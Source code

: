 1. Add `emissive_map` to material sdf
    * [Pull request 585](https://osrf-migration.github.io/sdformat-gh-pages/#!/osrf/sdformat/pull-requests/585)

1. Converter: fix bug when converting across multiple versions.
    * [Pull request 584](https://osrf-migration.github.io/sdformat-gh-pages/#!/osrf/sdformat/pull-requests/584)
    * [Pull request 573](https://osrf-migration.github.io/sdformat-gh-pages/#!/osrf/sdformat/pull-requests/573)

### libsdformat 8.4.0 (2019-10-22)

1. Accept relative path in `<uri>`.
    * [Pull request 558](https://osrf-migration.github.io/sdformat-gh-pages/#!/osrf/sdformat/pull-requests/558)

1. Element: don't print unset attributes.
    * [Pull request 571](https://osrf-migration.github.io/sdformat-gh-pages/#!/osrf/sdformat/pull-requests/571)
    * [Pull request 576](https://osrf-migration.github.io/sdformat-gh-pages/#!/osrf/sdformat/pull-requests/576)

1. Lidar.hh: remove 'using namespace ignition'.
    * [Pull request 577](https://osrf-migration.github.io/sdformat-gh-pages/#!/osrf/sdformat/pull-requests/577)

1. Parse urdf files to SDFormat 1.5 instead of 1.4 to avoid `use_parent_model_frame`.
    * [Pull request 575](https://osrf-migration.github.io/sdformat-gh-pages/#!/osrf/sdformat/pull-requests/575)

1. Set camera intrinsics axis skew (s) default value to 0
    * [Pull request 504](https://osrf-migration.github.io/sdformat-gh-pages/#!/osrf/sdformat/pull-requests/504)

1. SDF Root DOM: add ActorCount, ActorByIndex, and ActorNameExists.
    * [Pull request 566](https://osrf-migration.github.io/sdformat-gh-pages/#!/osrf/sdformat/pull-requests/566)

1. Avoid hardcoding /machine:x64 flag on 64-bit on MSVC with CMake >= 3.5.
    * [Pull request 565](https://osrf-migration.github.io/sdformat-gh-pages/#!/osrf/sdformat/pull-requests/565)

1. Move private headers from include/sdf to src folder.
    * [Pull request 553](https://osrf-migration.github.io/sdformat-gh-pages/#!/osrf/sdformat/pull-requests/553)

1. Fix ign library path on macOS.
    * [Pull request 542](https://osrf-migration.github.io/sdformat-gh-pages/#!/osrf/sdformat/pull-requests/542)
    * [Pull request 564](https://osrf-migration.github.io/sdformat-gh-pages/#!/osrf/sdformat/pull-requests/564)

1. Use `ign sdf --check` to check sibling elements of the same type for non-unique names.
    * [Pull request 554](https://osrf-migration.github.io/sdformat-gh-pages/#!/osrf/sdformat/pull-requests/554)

***

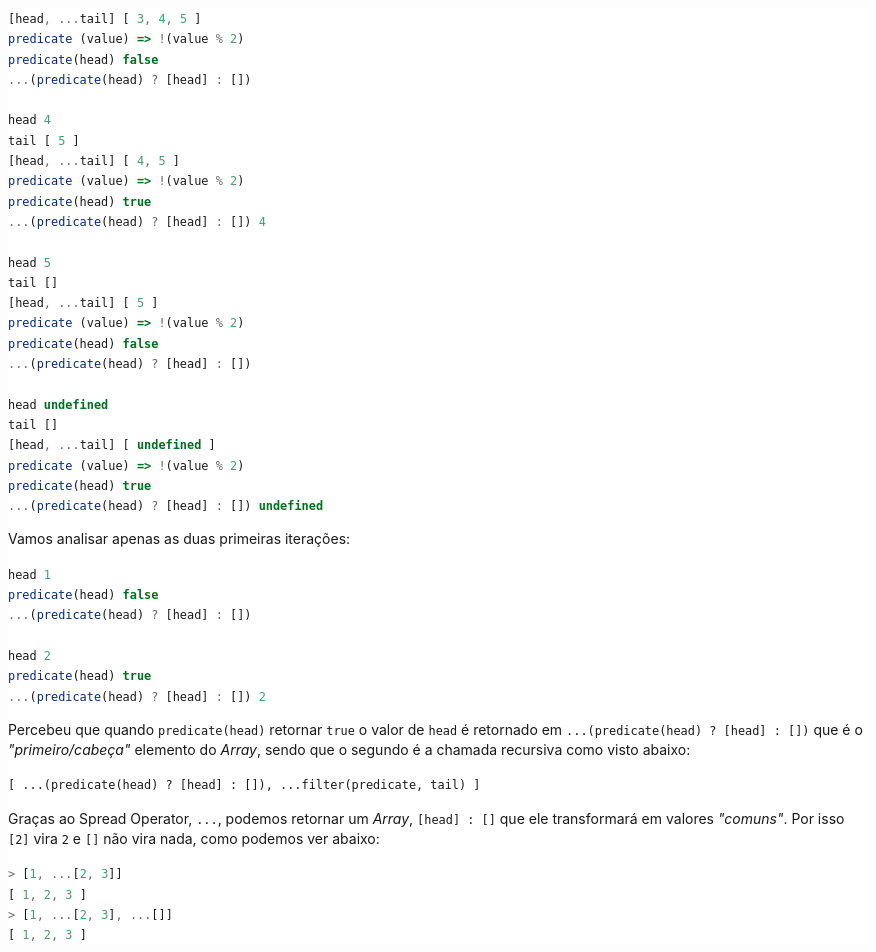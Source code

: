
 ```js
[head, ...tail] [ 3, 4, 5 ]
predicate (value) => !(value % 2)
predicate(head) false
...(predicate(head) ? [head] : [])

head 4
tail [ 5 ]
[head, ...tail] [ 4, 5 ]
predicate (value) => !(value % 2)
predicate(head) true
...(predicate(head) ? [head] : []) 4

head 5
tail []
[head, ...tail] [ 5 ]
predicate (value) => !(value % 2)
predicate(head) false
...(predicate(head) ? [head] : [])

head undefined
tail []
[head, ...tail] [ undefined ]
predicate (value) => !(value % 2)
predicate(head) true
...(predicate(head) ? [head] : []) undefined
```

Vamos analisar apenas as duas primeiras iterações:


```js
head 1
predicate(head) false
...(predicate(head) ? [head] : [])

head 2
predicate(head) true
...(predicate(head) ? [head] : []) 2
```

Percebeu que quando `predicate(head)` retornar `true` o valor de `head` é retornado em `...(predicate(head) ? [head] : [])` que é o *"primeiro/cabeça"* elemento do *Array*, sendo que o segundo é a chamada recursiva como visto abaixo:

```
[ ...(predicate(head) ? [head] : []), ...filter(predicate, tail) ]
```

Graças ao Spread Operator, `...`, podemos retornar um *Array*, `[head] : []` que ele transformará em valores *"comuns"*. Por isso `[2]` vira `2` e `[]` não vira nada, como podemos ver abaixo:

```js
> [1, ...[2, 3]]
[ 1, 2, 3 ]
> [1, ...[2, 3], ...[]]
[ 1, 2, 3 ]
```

***

§ ACTIVITY:
Using the entries above, state how many lines contain the string "undefined"; the number is all that is needed.

§ OUTPUT OF THE TASK:
3